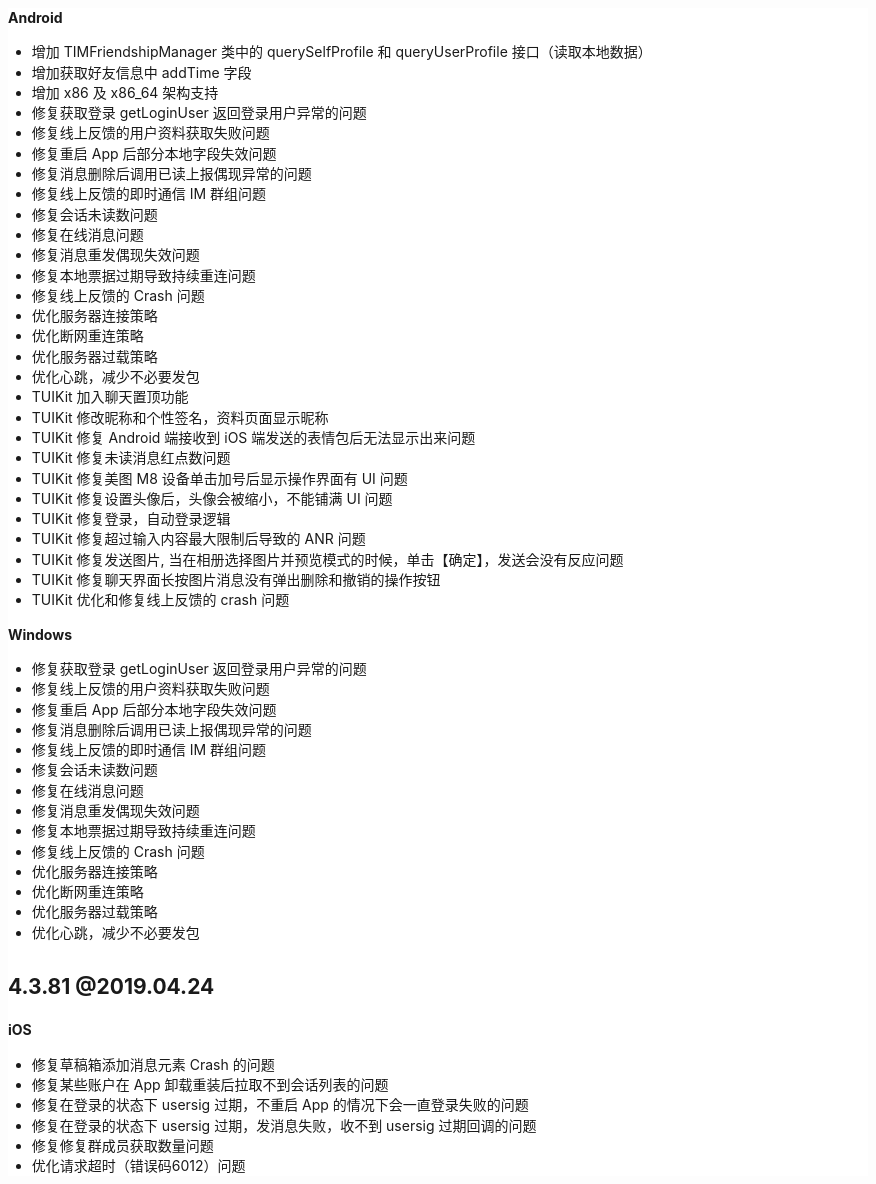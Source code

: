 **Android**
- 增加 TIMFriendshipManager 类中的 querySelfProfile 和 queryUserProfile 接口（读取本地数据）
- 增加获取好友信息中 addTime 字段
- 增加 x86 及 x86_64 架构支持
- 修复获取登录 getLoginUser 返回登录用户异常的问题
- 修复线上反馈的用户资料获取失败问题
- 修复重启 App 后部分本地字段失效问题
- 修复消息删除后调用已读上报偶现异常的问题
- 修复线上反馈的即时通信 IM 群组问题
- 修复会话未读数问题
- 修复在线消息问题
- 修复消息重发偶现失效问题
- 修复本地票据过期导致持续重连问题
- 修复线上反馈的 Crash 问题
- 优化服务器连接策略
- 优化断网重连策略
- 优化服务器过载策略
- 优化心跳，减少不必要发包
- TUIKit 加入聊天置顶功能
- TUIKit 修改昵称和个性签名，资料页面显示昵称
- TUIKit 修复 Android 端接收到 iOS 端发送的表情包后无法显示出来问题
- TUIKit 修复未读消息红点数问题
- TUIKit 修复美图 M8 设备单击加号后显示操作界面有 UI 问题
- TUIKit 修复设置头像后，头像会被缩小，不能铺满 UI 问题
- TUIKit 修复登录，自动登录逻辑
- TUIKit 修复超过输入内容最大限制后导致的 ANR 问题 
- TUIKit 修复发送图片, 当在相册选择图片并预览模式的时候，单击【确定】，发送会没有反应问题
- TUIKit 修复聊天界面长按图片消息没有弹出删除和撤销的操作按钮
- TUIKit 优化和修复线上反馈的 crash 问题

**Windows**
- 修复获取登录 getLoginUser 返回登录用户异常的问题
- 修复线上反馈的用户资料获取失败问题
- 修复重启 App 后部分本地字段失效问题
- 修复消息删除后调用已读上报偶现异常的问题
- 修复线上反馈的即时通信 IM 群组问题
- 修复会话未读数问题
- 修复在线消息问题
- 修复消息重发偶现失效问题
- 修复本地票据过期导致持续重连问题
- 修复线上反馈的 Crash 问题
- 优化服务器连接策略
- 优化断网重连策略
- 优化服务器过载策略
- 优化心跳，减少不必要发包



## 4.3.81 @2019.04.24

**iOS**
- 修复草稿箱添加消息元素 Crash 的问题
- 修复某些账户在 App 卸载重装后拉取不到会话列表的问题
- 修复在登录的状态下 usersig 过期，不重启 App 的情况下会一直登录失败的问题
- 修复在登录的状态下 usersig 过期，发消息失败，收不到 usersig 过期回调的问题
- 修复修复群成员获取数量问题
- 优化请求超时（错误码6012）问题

...

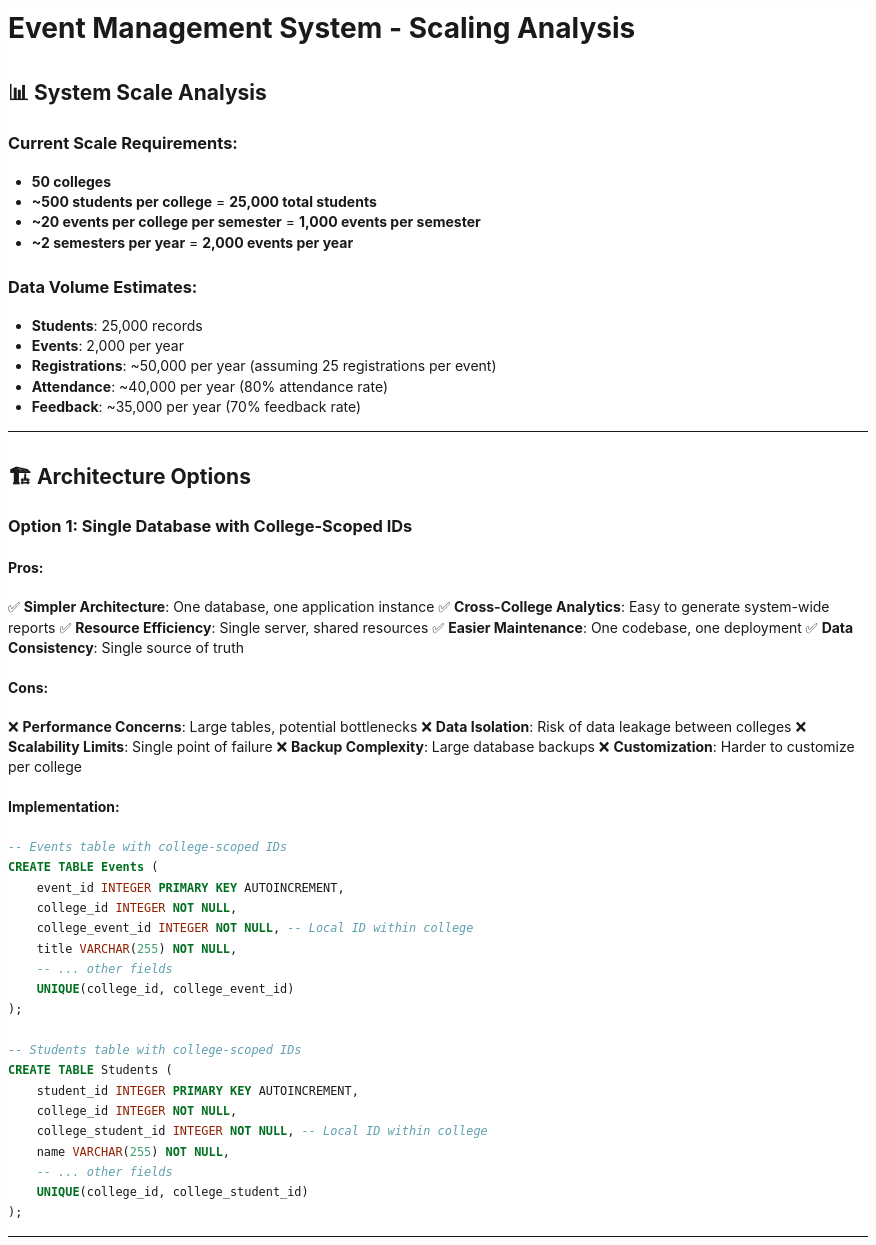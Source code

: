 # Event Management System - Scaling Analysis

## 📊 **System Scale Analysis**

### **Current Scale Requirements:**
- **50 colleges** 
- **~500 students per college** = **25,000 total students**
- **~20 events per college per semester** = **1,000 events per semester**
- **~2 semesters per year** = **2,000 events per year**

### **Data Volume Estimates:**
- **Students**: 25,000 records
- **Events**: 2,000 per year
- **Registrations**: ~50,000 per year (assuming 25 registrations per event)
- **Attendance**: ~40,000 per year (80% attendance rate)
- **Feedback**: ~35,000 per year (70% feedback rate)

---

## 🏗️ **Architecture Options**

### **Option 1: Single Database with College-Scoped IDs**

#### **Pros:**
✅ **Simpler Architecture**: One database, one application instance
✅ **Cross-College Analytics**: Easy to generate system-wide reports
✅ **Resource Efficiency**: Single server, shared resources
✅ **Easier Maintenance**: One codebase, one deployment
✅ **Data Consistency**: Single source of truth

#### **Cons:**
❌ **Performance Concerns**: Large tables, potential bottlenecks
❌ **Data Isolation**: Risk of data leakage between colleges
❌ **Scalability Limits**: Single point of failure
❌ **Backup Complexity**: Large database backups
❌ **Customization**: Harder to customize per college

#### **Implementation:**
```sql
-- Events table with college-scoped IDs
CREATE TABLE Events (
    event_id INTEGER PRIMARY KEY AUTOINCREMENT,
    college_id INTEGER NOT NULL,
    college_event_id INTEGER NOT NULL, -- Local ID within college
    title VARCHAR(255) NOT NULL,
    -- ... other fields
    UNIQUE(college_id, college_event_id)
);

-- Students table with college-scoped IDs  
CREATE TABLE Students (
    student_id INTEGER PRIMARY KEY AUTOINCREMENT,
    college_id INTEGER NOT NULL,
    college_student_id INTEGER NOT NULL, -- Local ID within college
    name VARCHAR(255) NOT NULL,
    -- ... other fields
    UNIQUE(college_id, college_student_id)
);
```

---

PROBLEM REQUIREMENTS » Each line of the records that contains the string "AUTOINCREMENT" must be copied.

ANSWER BOX »
    event_id INTEGER PRIMARY KEY AUTOINCREMENT,
    student_id INTEGER PRIMARY KEY AUTOINCREMENT,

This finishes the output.